Commutation principles for nonsmooth variational problems on Euclidean Jordan algebras
Juyoung Jeong, David Sossa
TL;DR
The article generalizes the commutation principle for spectral problems on Euclidean Jordan algebras to nonsmooth $\Theta$, deriving optimality-based commutativity results using Mordukhovich and Fenchel subdifferentials. It develops the necessary nonsmooth variational machinery, leverages the Lie-group structure of automorphisms, and employs chain rules on spectral mappings to connect local optimality with commutativity relations. The main contributions include a maximization principle under weakly spectral data, a minimization principle under Clarke regularity, and applications to local optima of shifted spectral functions and norms over automorphism-invariant sets.
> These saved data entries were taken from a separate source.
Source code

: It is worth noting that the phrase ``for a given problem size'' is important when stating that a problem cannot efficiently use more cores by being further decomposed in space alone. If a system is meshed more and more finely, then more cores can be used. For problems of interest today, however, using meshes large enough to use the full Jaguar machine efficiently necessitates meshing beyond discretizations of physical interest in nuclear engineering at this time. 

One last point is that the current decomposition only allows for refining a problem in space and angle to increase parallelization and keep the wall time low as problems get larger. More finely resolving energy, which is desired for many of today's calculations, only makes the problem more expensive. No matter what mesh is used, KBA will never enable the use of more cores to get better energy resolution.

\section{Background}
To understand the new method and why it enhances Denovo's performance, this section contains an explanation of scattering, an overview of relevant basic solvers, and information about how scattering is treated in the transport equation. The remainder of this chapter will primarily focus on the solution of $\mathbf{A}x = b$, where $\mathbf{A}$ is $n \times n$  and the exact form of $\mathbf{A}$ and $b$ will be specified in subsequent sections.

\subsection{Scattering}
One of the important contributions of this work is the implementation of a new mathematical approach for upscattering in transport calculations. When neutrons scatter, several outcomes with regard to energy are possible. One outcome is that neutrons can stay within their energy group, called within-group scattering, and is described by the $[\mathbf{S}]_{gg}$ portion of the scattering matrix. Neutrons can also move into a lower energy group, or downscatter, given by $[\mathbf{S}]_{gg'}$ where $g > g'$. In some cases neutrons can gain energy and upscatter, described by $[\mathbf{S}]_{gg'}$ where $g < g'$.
These results broaden the scope of commutativity techniques to a wider class of nonsmooth problems with spectral structure, enabling sharper local optimality analysis in variational settings. The findings have potential implications for stability and sensitivity analysis in spectral optimization and for deriving structure of local solutions in automorphism-invariant contexts.
Abstract
The commutation principle proved by Ramírez, Seeger, and Sossa (SIAM J Optim 23:687-694, 2013) in the setting of Euclidean Jordan algebras says that for a Fréchet differentiable function $Θ$ and a spectral function $F$, any local minimizer or maximizer $a$ of $Θ+F$ over a spectral set $\mathcal{E}$ operator commutes with the gradient of $Θ$ at $a$. In this paper, we improve this commutation principle by allowing $Θ$ to be nonsmooth with mild regularity assumptions over it. For example, for the case of local minimizer, we show that $a$ operator commutes with some element of the limiting (Mordukhovich) subdifferential of $Θ$ at $a$ provided that $Θ$ is subdifferentially regular at $a$ satisfying a qualification condition. For the case of local maximizer, we prove that $a$ operator commutes with each element of the (Fenchel) subdifferential of $Θ$ at $a$ whenever this subdifferential is nonempty. As an application, we characterize the local optimizers of shifted strictly convex spectral functions and norms over automorphism invariant sets.